Extracted records
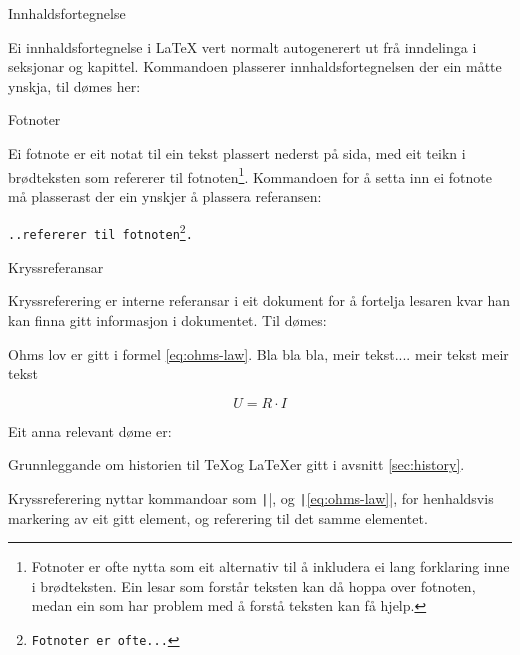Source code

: 	\begin{frame}{Innhaldsfortegnelse}
	
	Ei innhaldsfortegnelse i \LaTeX{} vert normalt autogenerert ut frå inndelinga i seksjonar og kapittel. Kommandoen \texttt{\tableofcontents} plasserer innhaldsfortegnelsen der ein måtte ynskja, til dømes her:\\
	
	\tableofcontents
\end{frame}

\begin{frame}{Fotnoter}
	
	Ei fotnote er eit notat til ein tekst plassert nederst på sida, med eit teikn i brødteksten som refererer til fotnoten\footnote{Fotnoter er ofte nytta som eit alternativ til å inkludera ei lang forklaring inne i brødteksten. Ein lesar som forstår teksten kan då hoppa over fotnoten, medan ein som har problem med å forstå teksten kan få hjelp.}. Kommandoen for å setta inn ei fotnote må plasserast der ein ynskjer å plassera referansen:
	
	\texttt{..refererer til fotnoten\footnote{Fotnoter er ofte...}.}
	
\end{frame}

\begin{frame}{Kryssreferansar}
	
	Kryssreferering er interne referansar i eit dokument for å fortelja lesaren kvar han kan finna gitt informasjon i dokumentet. Til dømes:
	
	\begin{displayquote}
		Ohms lov er gitt i formel \eqref{eq:ohms-law}. Bla bla bla, meir tekst.... meir tekst meir tekst
		
		\begin{equation}
			U = R \cdot I
			\label{eq:ohms-law}
		\end{equation}
		
	\end{displayquote}
	
	Eit anna relevant døme er:
	
	\begin{displayquote}
		Grunnleggande om historien til \TeX og \LaTeX er gitt i avsnitt \ref{sec:history}.
	\end{displayquote}
	
	Kryssreferering nyttar kommandoar som \texttt|\label{eq:ohms-law}|, og \texttt|\eqref{eq:ohms-law}|, for henhaldsvis markering av eit gitt element, og referering til det samme elementet.

	
\end{frame}



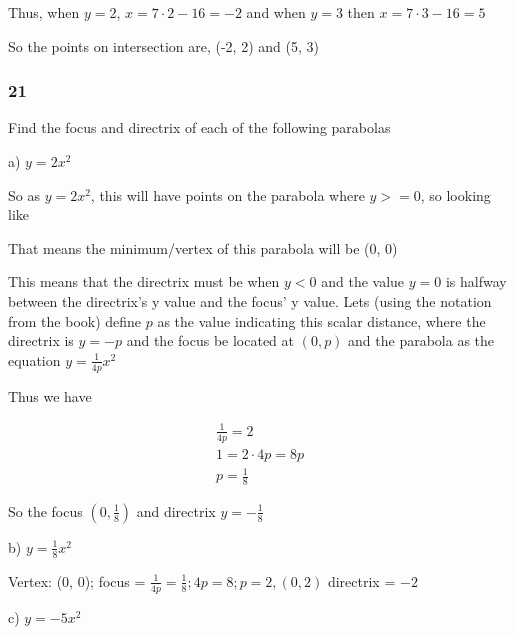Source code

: \documentclass[]{report}
\begin{document}
Thus, when $y = 2$, $x = 7\cdot 2 - 16 = -2$ and when $y = 3$ then $x = 7\cdot 3 -16 = 5$

So the points on intersection are, (-2, 2) and (5, 3)


\subsubsection{21}
Find the focus and directrix of each of the following parabolas

a) $ y = 2x^2$

So as $ y = 2x^2$, this will have points on the parabola where $ y >= 0$, so looking like 


That means the minimum/vertex of this parabola will be (0, 0)

This means that the directrix must be when $ y < 0 $ and the value $y = 0$ is halfway between the directrix's y value and the focus' y value. Lets (using the notation from the book) define $p$ as the value indicating this scalar distance, where the directrix is $y = -p$ and the focus be located at $(0, p)$ and the parabola as the equation $y = \frac{1}{4p}x^2$

Thus we have

\begin{align*}
\frac{1}{4p} = 2\\
1 = 2 \cdot 4p = 8p\\
p = \frac{1}{8}
\end{align*}

So the focus $(0, \frac{1}{8})$ and directrix $y = - \frac{1}{8}$





b) $y = \frac{1}{8}x^2$


Vertex: (0, 0);
focus = $\frac{1}{4p} = \frac{1}{8}; 4p = 8; p=2, (0, 2)$
directrix = $-2$

c) $y = -5x^2$
\end{document}
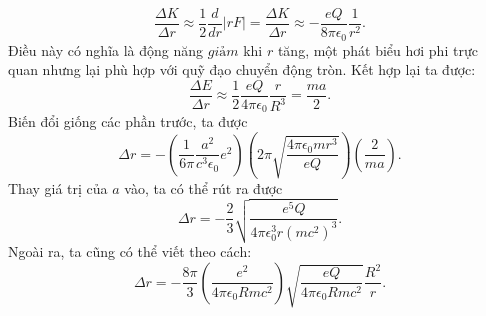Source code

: \begin{loigiai}
\begin{enumerate}[1)]
\begin{enumerate}[a)]
 $$
\dfrac{\Delta K}{\Delta r} \approx \frac{1}{2} \dfrac{d}{d r}|r F|=\dfrac{\Delta K}{\Delta r} \approx-\dfrac{e Q}{8 \pi \epsilon_{0}} \dfrac{1}{r^{2}}.
$$
Điều này có nghĩa là động năng $\textit{giảm}$ khi $r$ tăng, một phát biểu hơi phi trực quan nhưng lại phù hợp với quỹ đạo chuyển động tròn. Kết hợp lại ta được:
$$
\dfrac{\Delta E}{\Delta r} \approx \dfrac{1}{2} \dfrac{e Q}{4 \pi \epsilon_{0}} \dfrac{r}{R^{3}}=\dfrac{m a}{2} .
$$
Biến đổi giống các phần trước, ta được
$$
\Delta r=-\left(\dfrac{1}{6 \pi} \dfrac{a^{2}}{c^{3} \epsilon_{0}} e^{2}\right)\left(2 \pi \sqrt{\dfrac{4 \pi \epsilon_{0} m r^{3}}{e Q}}\right)\left(\dfrac{2}{m a}\right).
$$
Thay giá trị của $a$ vào, ta có thể rút ra được
$$
\Delta r=-\dfrac{2}{3} \sqrt{\dfrac{e^{5} Q}{4 \pi \epsilon_{0}^{3} r\left(m c^{2}\right)^{3}}}.
$$
Ngoài ra, ta cũng có thể viết theo cách:
$$
\Delta r=-\dfrac{8 \pi}{3}\left(\dfrac{e^{2}}{4 \pi \epsilon_{0} R m c^{2}}\right) \sqrt{\dfrac{e Q}{4 \pi \epsilon_{0} R m c^{2}}} \dfrac{R^{2}}{r}.
$$
\end{enumerate}
    \end{enumerate}
\end{loigiai}

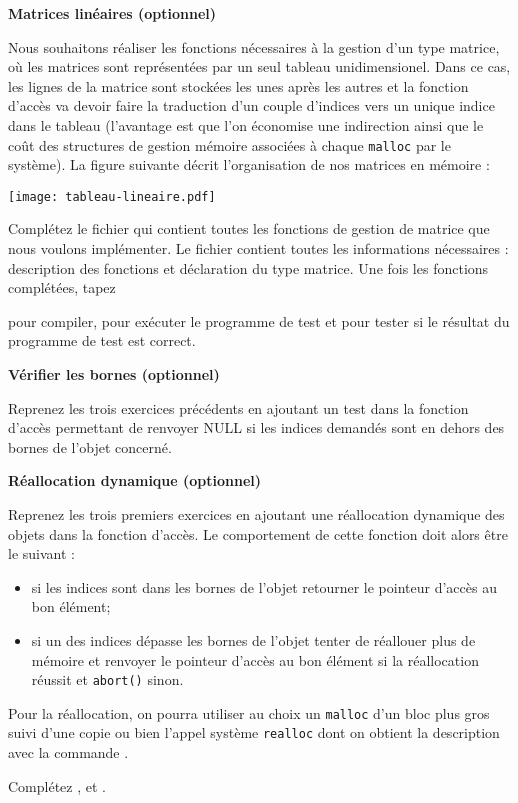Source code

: \documentclass[10pt]{article}\usepackage[enonce]{exemptty}
\begin{document}
\begin{Exercice} \textbf{Matrices linéaires (optionnel)} 

  Nous souhaitons réaliser les fonctions nécessaires à la gestion d'un type
  matrice, où les matrices sont représentées par un seul tableau
  unidimensionel. Dans ce cas, les lignes de la matrice sont stockées les unes
  après les autres et la fonction d'accès va devoir faire la traduction d'un
  couple d'indices vers un unique indice dans le tableau (l'avantage est que
  l'on économise une indirection ainsi que le coût des structures de gestion
  mémoire associées à chaque \texttt{malloc} par le système). La figure
  suivante décrit l'organisation de nos matrices en mémoire :

  \centerline{\texttt{[image: tableau-lineaire.pdf]}}

  Complétez le fichier  qui contient toutes les
  fonctions de gestion de matrice que nous voulons implémenter. Le fichier
   contient toutes les informations nécessaires :
  description des fonctions et déclaration du type matrice. Une fois les
  fonctions complétées, tapez
  
  \noindent{} pour
  compiler,  pour exécuter le programme de
  test et  pour tester si le résultat du programme de test est
  correct.
\end{Exercice}

\begin{Exercice} \textbf{Vérifier les bornes (optionnel)}

  Reprenez les trois exercices précédents en ajoutant un test dans la fonction
  d'accès permettant de renvoyer NULL si les indices demandés sont en dehors
  des bornes de l'objet concerné.
\end{Exercice}

\begin{Exercice} \textbf{Réallocation dynamique (optionnel)}

  Reprenez les trois premiers exercices en ajoutant une réallocation dynamique
  des objets dans la fonction d'accès. Le comportement de cette fonction doit
  alors être le suivant :
  \begin{itemize}
  \item si les indices sont dans les bornes de l'objet retourner le pointeur
    d'accès au bon élément;
  \item si un des indices dépasse les bornes de l'objet tenter de réallouer
    plus de mémoire et renvoyer le pointeur d'accès au bon élément si la
    réallocation réussit et \verb~abort()~ sinon.
  \end{itemize}
  
  Pour la réallocation, on pourra utiliser au choix un \texttt{malloc} d'un
  bloc plus gros suivi d'une copie ou bien l'appel système \texttt{realloc}
  dont on obtient la description avec la commande .

  Complétez ,  et
  .
\end{Exercice}
\end{document}
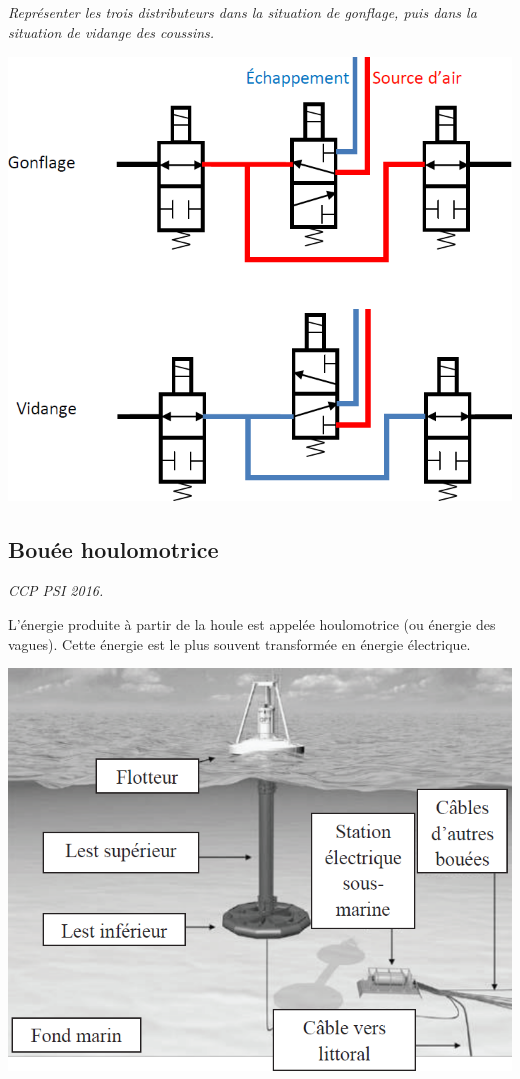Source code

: \documentclass[10pt,fleqn]{article} %
\begin{document}
\begin{multicols}{2}
\fi
\subparagraph{}\textit{Représenter les trois distributeurs dans la situation de gonflage, puis dans la situation de vidange des coussins.
}
\ifprof
\begin{corrige}
\begin{center}
\includegraphics[width=.5\linewidth]{images/cor_02}
\end{center}
\end{corrige}
\else
\fi


\subsection*{Bouée houlomotrice}
\setcounter{exo}{0}
\begin{flushright}
\textit{CCP PSI 2016.}
\end{flushright}


\ifprof
\else
L’énergie produite à partir de la houle est appelée houlomotrice (ou énergie des vagues). Cette énergie est le plus souvent
transformée en énergie électrique.

\begin{center}
\includegraphics[width=\linewidth]{images/fig_09}
\end{center}


\end{multicols}
\end{document}
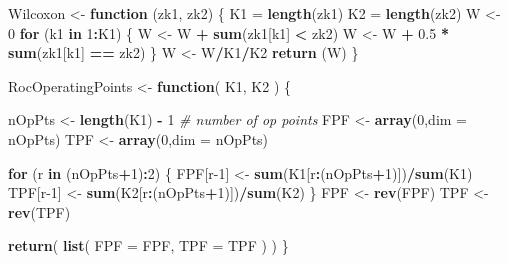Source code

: \documentclass[
]{book}
\newenvironment{Shaded}{\begin{snugshade}}{\end{snugshade}}
\newcommand{\CommentTok}[1]{\textcolor[rgb]{0.56,0.35,0.01}{\textit{#1}}}
\newcommand{\ControlFlowTok}[1]{\textcolor[rgb]{0.13,0.29,0.53}{\textbf{#1}}}
\newcommand{\DataTypeTok}[1]{\textcolor[rgb]{0.13,0.29,0.53}{#1}}
\newcommand{\DecValTok}[1]{\textcolor[rgb]{0.00,0.00,0.81}{#1}}
\newcommand{\FloatTok}[1]{\textcolor[rgb]{0.00,0.00,0.81}{#1}}
\newcommand{\KeywordTok}[1]{\textcolor[rgb]{0.13,0.29,0.53}{\textbf{#1}}}
\newcommand{\NormalTok}[1]{#1}
\newcommand{\OperatorTok}[1]{\textcolor[rgb]{0.81,0.36,0.00}{\textbf{#1}}}
\newcommand{\StringTok}[1]{\textcolor[rgb]{0.31,0.60,0.02}{#1}}
\begin{document}
\begin{Shaded}
\begin{Highlighting}[]
\NormalTok{Wilcoxon <-}\StringTok{ }\ControlFlowTok{function}\NormalTok{ (zk1, zk2)}
\NormalTok{\{}
\NormalTok{  K1 =}\StringTok{ }\KeywordTok{length}\NormalTok{(zk1)}
\NormalTok{  K2 =}\StringTok{ }\KeywordTok{length}\NormalTok{(zk2)}
\NormalTok{  W <-}\StringTok{ }\DecValTok{0}
  \ControlFlowTok{for}\NormalTok{ (k1 }\ControlFlowTok{in} \DecValTok{1}\OperatorTok{:}\NormalTok{K1) \{}
\NormalTok{    W <-}\StringTok{ }\NormalTok{W }\OperatorTok{+}\StringTok{ }\KeywordTok{sum}\NormalTok{(zk1[k1] }\OperatorTok{<}\StringTok{ }\NormalTok{zk2)}
\NormalTok{    W <-}\StringTok{ }\NormalTok{W }\OperatorTok{+}\StringTok{ }\FloatTok{0.5} \OperatorTok{*}\StringTok{ }\KeywordTok{sum}\NormalTok{(zk1[k1] }\OperatorTok{==}\StringTok{ }\NormalTok{zk2)}
\NormalTok{  \}}
\NormalTok{  W <-}\StringTok{ }\NormalTok{W}\OperatorTok{/}\NormalTok{K1}\OperatorTok{/}\NormalTok{K2}
  \KeywordTok{return}\NormalTok{ (W)}
\NormalTok{\}}

\NormalTok{RocOperatingPoints <-}\StringTok{ }\ControlFlowTok{function}\NormalTok{( K1, K2 ) \{}
  
\NormalTok{  nOpPts <-}\StringTok{ }\KeywordTok{length}\NormalTok{(K1) }\OperatorTok{-}\StringTok{ }\DecValTok{1} \CommentTok{# number of op points}
\NormalTok{  FPF <-}\StringTok{ }\KeywordTok{array}\NormalTok{(}\DecValTok{0}\NormalTok{,}\DataTypeTok{dim =}\NormalTok{ nOpPts)}
\NormalTok{  TPF <-}\StringTok{ }\KeywordTok{array}\NormalTok{(}\DecValTok{0}\NormalTok{,}\DataTypeTok{dim =}\NormalTok{ nOpPts)}
   
  \ControlFlowTok{for}\NormalTok{ (r }\ControlFlowTok{in}\NormalTok{ (nOpPts}\OperatorTok{+}\DecValTok{1}\NormalTok{)}\OperatorTok{:}\DecValTok{2}\NormalTok{) \{}
\NormalTok{    FPF[r}\DecValTok{-1}\NormalTok{] <-}\StringTok{ }\KeywordTok{sum}\NormalTok{(K1[r}\OperatorTok{:}\NormalTok{(nOpPts}\OperatorTok{+}\DecValTok{1}\NormalTok{)])}\OperatorTok{/}\KeywordTok{sum}\NormalTok{(K1)}
\NormalTok{    TPF[r}\DecValTok{-1}\NormalTok{] <-}\StringTok{ }\KeywordTok{sum}\NormalTok{(K2[r}\OperatorTok{:}\NormalTok{(nOpPts}\OperatorTok{+}\DecValTok{1}\NormalTok{)])}\OperatorTok{/}\KeywordTok{sum}\NormalTok{(K2)    }
\NormalTok{  \}}
\NormalTok{  FPF <-}\StringTok{ }\KeywordTok{rev}\NormalTok{(FPF)}
\NormalTok{  TPF <-}\StringTok{ }\KeywordTok{rev}\NormalTok{(TPF)}
  
  \KeywordTok{return}\NormalTok{( }\KeywordTok{list}\NormalTok{(}
    \DataTypeTok{FPF =}\NormalTok{ FPF,}
    \DataTypeTok{TPF =}\NormalTok{ TPF}
\NormalTok{  ) )}
\NormalTok{\}}
\end{Highlighting}
\end{Shaded}
\end{document}

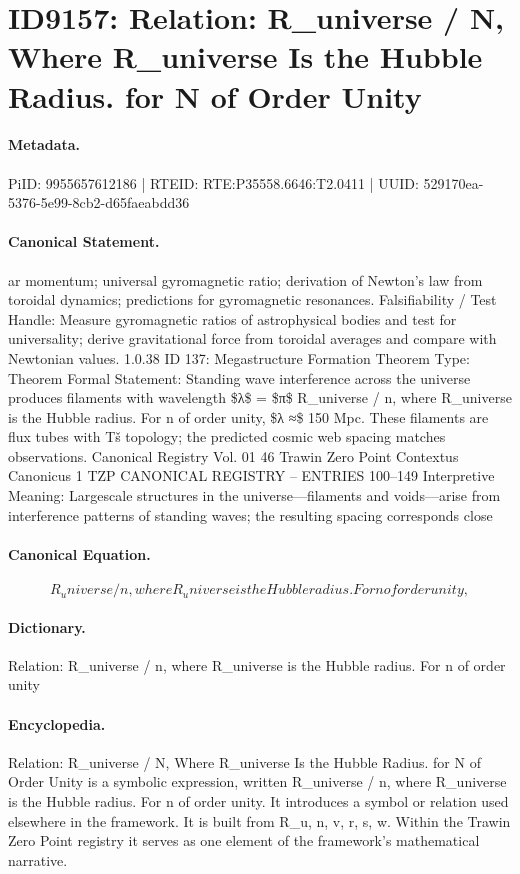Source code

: \section*{ID9157: Relation: R\_universe / N, Where R\_universe Is the Hubble Radius. for N of Order Unity}
\paragraph{Metadata.}
PiID: 9955657612186 | RTEID: RTE:P35558.6646:T2.0411 | UUID: 529170ea-5376-5e99-8cb2-d65faeabdd36

\paragraph{Canonical Statement.}
ar momentum; universal gyromagnetic ratio; derivation of Newton’s law from toroidal dynamics; predictions for gyromagnetic resonances. Falsifiability / Test Handle: Measure gyromagnetic ratios of astrophysical bodies and test for universality; derive gravitational force from toroidal averages and compare with Newtonian values. 1.0.38 ID 137: Megastructure Formation Theorem Type: Theorem Formal Statement: Standing wave interference across the universe produces filaments with wavelength \$λ\$ = \$π\$ R\_universe / n, where R\_universe is the Hubble radius. For n of order unity, \$λ ≈\$ 150 Mpc. These filaments are flux tubes with Tš topology; the predicted cosmic web spacing matches observations. Canonical Registry Vol. 01 46 Trawin Zero Point Contextus Canonicus 1 TZP CANONICAL REGISTRY – ENTRIES 100–149 Interpretive Meaning: Largescale structures in the universe—filaments and voids—arise from interference patterns of standing waves; the resulting spacing corresponds close

\paragraph{Canonical Equation.}
\[
R_universe / n, where R_universe is the Hubble radius. For n of order unity,
\]

\paragraph{Dictionary.}
Relation: R\_universe / n, where R\_universe is the Hubble radius. For n of order unity

\paragraph{Encyclopedia.}
Relation: R\_universe / N, Where R\_universe Is the Hubble Radius. for N of Order Unity is a symbolic expression, written R\_universe / n, where R\_universe is the Hubble radius. For n of order unity. It introduces a symbol or relation used elsewhere in the framework. It is built from R\_u, n, v, r, s, w. Within the Trawin Zero Point registry it serves as one element of the framework's mathematical narrative.

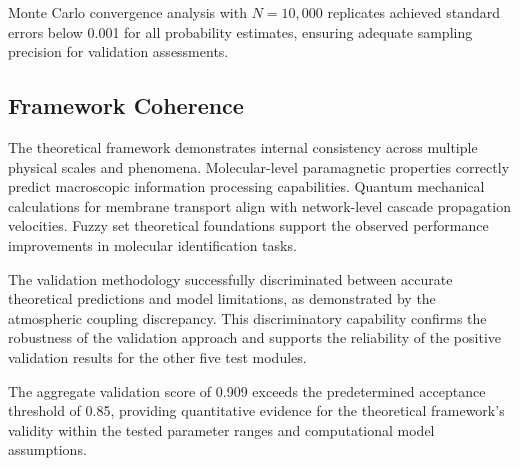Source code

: Monte Carlo convergence analysis with $N = 10,000$ replicates achieved standard errors below 0.001 for all probability estimates, ensuring adequate sampling precision for validation assessments.

\subsection{Framework Coherence}

The theoretical framework demonstrates internal consistency across multiple physical scales and phenomena. Molecular-level paramagnetic properties correctly predict macroscopic information processing capabilities. Quantum mechanical calculations for membrane transport align with network-level cascade propagation velocities. Fuzzy set theoretical foundations support the observed performance improvements in molecular identification tasks.

The validation methodology successfully discriminated between accurate theoretical predictions and model limitations, as demonstrated by the atmospheric coupling discrepancy. This discriminatory capability confirms the robustness of the validation approach and supports the reliability of the positive validation results for the other five test modules.

The aggregate validation score of 0.909 exceeds the predetermined acceptance threshold of 0.85, providing quantitative evidence for the theoretical framework's validity within the tested parameter ranges and computational model assumptions.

## ACTIVITY
Write out word for word every line from the one containing "for validation assessments." through the last line of the data, and no other line.

## RESPONSE AREA
: Monte Carlo convergence analysis with $N = 10,000$ replicates achieved standard errors below 0.001 for all probability estimates, ensuring adequate sampling precision for validation assessments.

\subsection{Framework Coherence}

The theoretical framework demonstrates internal consistency across multiple physical scales and phenomena. Molecular-level paramagnetic properties correctly predict macroscopic information processing capabilities. Quantum mechanical calculations for membrane transport align with network-level cascade propagation velocities. Fuzzy set theoretical foundations support the observed performance improvements in molecular identification tasks.

The validation methodology successfully discriminated between accurate theoretical predictions and model limitations, as demonstrated by the atmospheric coupling discrepancy. This discriminatory capability confirms the robustness of the validation approach and supports the reliability of the positive validation results for the other five test modules.

The aggregate validation score of 0.909 exceeds the predetermined acceptance threshold of 0.85, providing quantitative evidence for the theoretical framework's validity within the tested parameter ranges and computational model assumptions.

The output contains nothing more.